Once in Chuan Shan Tang made sure we found a place to sleep and got us the “best” room in the village that was less than ten US dollars a night. Unfortunately sometimes because we are foreigners things aren’t as easy as they should be…The owner of the guest house, because they lacked any hotels, informed us that first we must tell the police that we were in town and where we were staying. When we arrived at the police station a cop came out and started to interrogated us without writing anything down and he also asked us the same questions over and over again…again without writing anything down and acting like we were a huge burden, needless to say I did not care for this man. After the hour in the police station, most of which was spent wondering how dates translated and refused to ask the two foreigners that spoke enough of both of the languages that we could easily translate dates, Tang again helped us find some food…this was actually quite the task since it was seven in the evening at this point and most restaurants had shut down. When finally found someone who enjoyed making money and quickly cooked up some rice noodles for us.

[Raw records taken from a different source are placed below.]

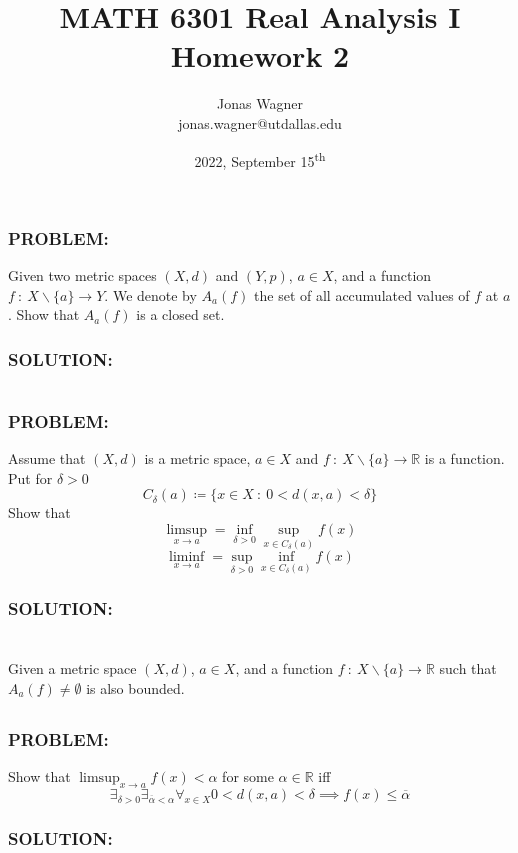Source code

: \documentclass[]{article}
\title{MATH 6301 Real Analysis I \\ Homework 2}
\author{Jonas Wagner\\ jonas.wagner@utdallas.edu}
\date{2022, September 15\textsuperscript{th}}
\newcommand{\Problem}{\subsubsection*{\textbf{PROBLEM:}}}
\newcommand{\Solution}{\subsubsection*{\textbf{SOLUTION:}}}
\newcommand{\R}{\mathbb{R}}
\newcommand{\st}{\ : \ }
\begin{document}
\maketitle

\tableofcontents



\newpage
\section{}
\Problem
Given two metric spaces $(X,d)$ and $(Y,p)$, $a \in X$, and a function $f \st X \backslash \{a\} \to Y$.
We denote by $A_a(f)$ the set of all accumulated values of $f$ at $a$.
Show that $A_a(f)$ is a closed set.

\Solution






\newpage
\section{}
\Problem
Assume that $(X,d)$ is a metric space, $a \in X$ and $f \st X \backslash \{a\} \to \R$ is a function.
Put for $\delta > 0$ \[
    C_\delta(a) \coloneqq \{x \in X \st 0 < d(x,a) < \delta\}
\] Show that \[
    \limsup_{x \to a} = \inf_{\delta > 0} \sup_{x \in C_\delta(a)} f(x)
\]\[
    \liminf_{x \to a} = \sup_{\delta > 0} \inf_{x \in C_\delta(a)} f(x)
\]

\Solution









\newpage
\section{}
Given a metric space $(X,d)$, $a \in X$, and a function $f \st X \backslash \{a\} \to \R$ such that $A_a(f) \neq \emptyset$ is also bounded. 

\subsection{}
\Problem
Show that $\limsup_{x \to a} f(x) < \alpha$ for some $\alpha \in \R$ iff \[
    \exists_{\delta>0} \exists_{\overline{\alpha}< \alpha} \forall_{x \in X} 0 < d(x,a) < \delta \implies f(x) \leq \overline{\alpha}
\]
\Solution
\end{document}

These rice noodles have an interesting story behind them. Qin Shi Huang in his effort to expand his empire before he died in 210 B.C.E. took his army down to the Guangxi area. In those days an army would not bring food with it but instead forage for food wherever it went. In this part of China rice grows fairly well but wheat does not. So rice was the staple crop in this area, but because the army of the first emperor of China was from much further north and their stomachs were not used to eating rice the rice gave them stomachaches. So to solve this problem the emperor had the rice ground into a powder and had noodles made out of them. While I know this sounds like they are still eating rice there is something that changes in the process between rice and rice noodles as Jeremy can attest to because his stomach does not like rice noodles.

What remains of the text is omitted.